Santa Rosa team faces Oaks Christian squad that has won 45 in a row in an inaugural CIF state championship bowl game.

December 13, 2006|Dan Arritt | Times Staff Writer

Santa Rosa Cardinal Newman's football team will have a rare opportunity to end its season the way it began it when it plays the first game of the inaugural CIF State Football Championship Bowl Games on Saturday in Carson.

Their opponent in the 11 a.m. game at the Home Depot Center, Westlake Village Oaks Christian, has won 45 games in a row, currently the state's longest winning streak. In its opener, Cardinal Newman defeated visiting Modesto Central Catholic, 22-14, ending the state's previous longest active winning streak at 61 games.

Playing the underdog role is nothing new for the Cardinals, who have won at least three other games this season in which they were thought to be underdogs.

"It fuels us," said Brian Hutton, the team's leading rusher. "Just looking at [Oaks Christian], they look like every other team. We don't see them as monsters."

Oaks Christian (14-0), led by Notre Dame-bound quarterback Jimmy Clausen and several other players who have committed to Division I colleges, are ranked second in the state behind Division I finalist Concord De La Salle by CalHiSports.com.

Cardinal Newman (13-1) is ranked No. 18 and has only one player who has accepted a scholarship offer, offensive lineman Al Netter, who has committed to Northwestern.

Coach Paul Cronin said he would try to motivate his players by emphasizing the privilege of playing an additional game in a venue that's unmatched in Sonoma County.

"Our focus will be to play the best card we can play and focus on ourselves," he said. "We have a group that's a two-time section champion, they're confident and they're excited."

This season has marked a number of milestones for Cardinal Newman.

The Cardinals had never played a night game in the school's 41-year history until their season opener against Central Catholic, when they ended the state's second longest all-time winning streak behind De La Salle's 151-game run from 1992 to 2004. The victory also turned out to be the difference in the Cardinals getting the edge over Central Catholic for the state final berth.

In its only loss, Cardinal Newman fell to Santa Rosa Montgomery, 27-24, but avenged that defeat with a 39-0 victory over the Vikings in the playoffs.
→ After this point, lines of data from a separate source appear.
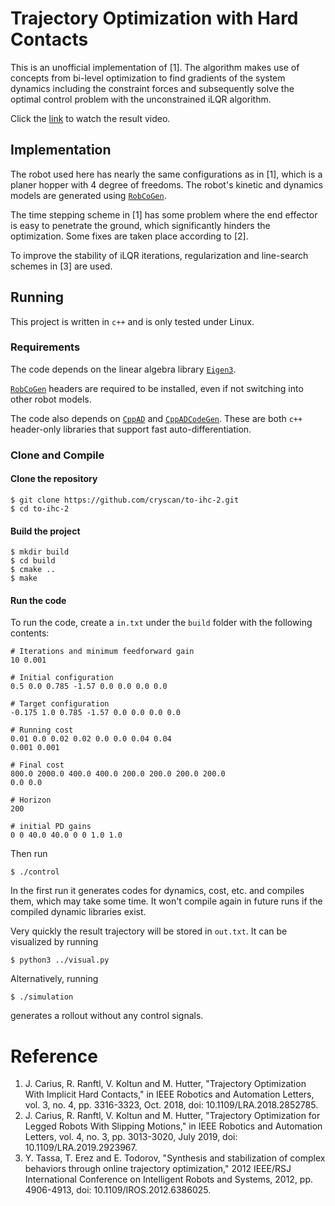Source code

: # Trajectory Optimization with Hard Contacts

This is an unofficial implementation of [1]. The algorithm makes use of concepts from bi-level optimization to find
gradients of the system dynamics including the constraint forces and subsequently solve the optimal control problem with
the unconstrained iLQR algorithm.

Click the [link](https://youtu.be/FF3h_-KwoyE) to watch the result video.

## Implementation

The robot used here has nearly the same configurations as in [1], which is a planer hopper with 4 degree of freedoms.
The robot's kinetic and dynamics models are generated using [`RobCoGen`](https://robcogenteam.bitbucket.io/).

The time stepping scheme in [1] has some problem where the end effector is easy to penetrate the ground, which
significantly hinders the optimization. Some fixes are taken place according to [2].

To improve the stability of iLQR iterations, regularization and line-search schemes in [3] are used.

## Running

This project is written in `c++` and is only tested under Linux.

### Requirements

The code depends on the linear algebra library [`Eigen3`](https://eigen.tuxfamily.org).

[`RobCoGen`](https://robcogenteam.bitbucket.io/) headers are required to be installed, even if not switching into other
robot models.

The code also depends on [`CppAD`](https://github.com/coin-or/CppAD.git)
and [`CppADCodeGen`](https://github.com/joaoleal/CppADCodeGen.git). These are both `c++` header-only libraries that
support fast auto-differentiation.

### Clone and Compile

#### Clone the repository

```shell
$ git clone https://github.com/cryscan/to-ihc-2.git
$ cd to-ihc-2
```

#### Build the project

```shell
$ mkdir build
$ cd build
$ cmake ..
$ make
```

#### Run the code

To run the code, create a `in.txt` under the `build` folder with the following contents:

```
# Iterations and minimum feedforward gain
10 0.001

# Initial configuration
0.5 0.0 0.785 -1.57 0.0 0.0 0.0 0.0

# Target configuration
-0.175 1.0 0.785 -1.57 0.0 0.0 0.0 0.0

# Running cost
0.01 0.0 0.02 0.02 0.0 0.0 0.04 0.04
0.001 0.001

# Final cost
800.0 2000.0 400.0 400.0 200.0 200.0 200.0 200.0
0.0 0.0

# Horizon
200

# initial PD gains
0 0 40.0 40.0 0 0 1.0 1.0
```

Then run

```shell
$ ./control
```

In the first run it generates codes for dynamics, cost, etc. and compiles them, which may take some time. It won't
compile again in future runs if the compiled dynamic libraries exist.

Very quickly the result trajectory will be stored in `out.txt`. It can be visualized by running

```shell
$ python3 ../visual.py
```

Alternatively, running

```shell
$ ./simulation
```

generates a rollout without any control signals.

# Reference

1. J. Carius, R. Ranftl, V. Koltun and M. Hutter, "Trajectory Optimization With Implicit Hard Contacts," in IEEE
   Robotics and Automation Letters, vol. 3, no. 4, pp. 3316-3323, Oct. 2018, doi: 10.1109/LRA.2018.2852785.
2. J. Carius, R. Ranftl, V. Koltun and M. Hutter, "Trajectory Optimization for Legged Robots With Slipping Motions," in
   IEEE Robotics and Automation Letters, vol. 4, no. 3, pp. 3013-3020, July 2019, doi: 10.1109/LRA.2019.2923967.
3. Y. Tassa, T. Erez and E. Todorov, "Synthesis and stabilization of complex behaviors through online trajectory
   optimization," 2012 IEEE/RSJ International Conference on Intelligent Robots and Systems, 2012, pp. 4906-4913, doi:
   10.1109/IROS.2012.6386025.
The Cardinals followed that with a 28-22 victory over Hayward in the North Coast Section's Class 3A final last week.

Altogether, the Cardinals defeated 10 teams that went on to play for a section title and six that won league titles.

"We had a nice run," said Cronin, a former standout quarterback at nearby Piner High who is now in his fifth season at Cardinal Newman.

Oaks Christian, by comparison, was expected to be tested only once this season, against Ventura St. Bonaventure in late September. The Lions responded with a 59-13 victory, ending St. Bonaventure's 27-game winning streak.

Even with the loss of USC-bound running back/linebacker Marc Tyler to a broken leg in a 70-9 first-round victory over Playa del Rey St. Bernard, Oaks Christian wasn't slowed in its next three Northwest Division playoff games, winning by an average score of 47-12.

Cardinal Newman will counter with Hutton, a 6-foot-2, 210-pound senior who has rushed for 1,767 yards and 27 touchdowns, and quarterback Ryan Lingle, who has thrown for 2,368 yards and 23 touchdowns with six interceptions.

Those are lofty numbers, but they pale in comparison to those compiled by Clausen and the combination of Tyler and Marshall Jones, his successor who has also committed to USC. Clausen has passed for 3,334 yards and 48 touchdowns with three interceptions, and the running backs have combined for 2,314 yards and 33 touchdowns.

Because of the publicity generated by Clausen & Co., the Cardinals have been able to track them through various media outlets as they stampeded their way to the state title game.

"They're the best team I've seen so far," Lingle said.